Israeli rights report highlights injustices towards Palestinian prisoners

Israeli rights report highlights injustices towards Palestinian prisoners
B'Tselem say Palestinian defendants are imprisoned until a verdict is reached by Israeli military courts.
2 min read
22 June, 2015
Palestinian prisoners are tried in military courts, unlike West Bank settlers (AFP).

Israeli military courts routinely order Palestinian defendants to be held until a verdict is reached, turning legal proceedings into a "hollow formality," an Israeli rights group said Monday.

Remand to custody is "the rule rather than the exception," the group B'Tselem said in a report. It said most defendants enter plea bargains because waiting for trial means more time behind bars.
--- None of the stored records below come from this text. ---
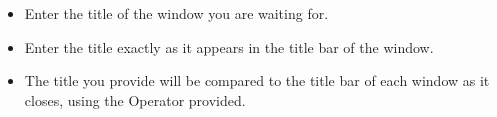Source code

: \begin{itemize}
\item Enter the title of the window you are waiting for. 
\item Enter the title exactly as it appears in the title bar of the window.
\item The title you provide will be compared to the title bar of each window as it closes, using the Operator provided.
\end{itemize}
B'Tselem said it based its findings on partial figures because full statistics are not made public. The Israeli military said the report used "selected examples in a biased manner which distorts the reality of the situation."

Thousands of Palestinians, including children, appear before military courts every year on charges ranging from stone-throwing to membership in outlawed groups, violence and weapons offenses.

B'Tselem said military court judges ostensibly rely on conditions set in Israeli law for approving remand, such as initial evidence of guilt and the lack of alternatives to detention. However, the group alleged that the judges interpret these conditions in a way that renders them meaningless.

For example, judges accept a single confession as initial evidence of guilt and ignore complaints of ill-treatment during interrogation, the report said.

The military said the courts act "in accordance with the principles of the detention laws and high court rulings of Israel," and order defendants released when there are no grounds for detention.

Israeli settlers in the West Bank appear before regular courts.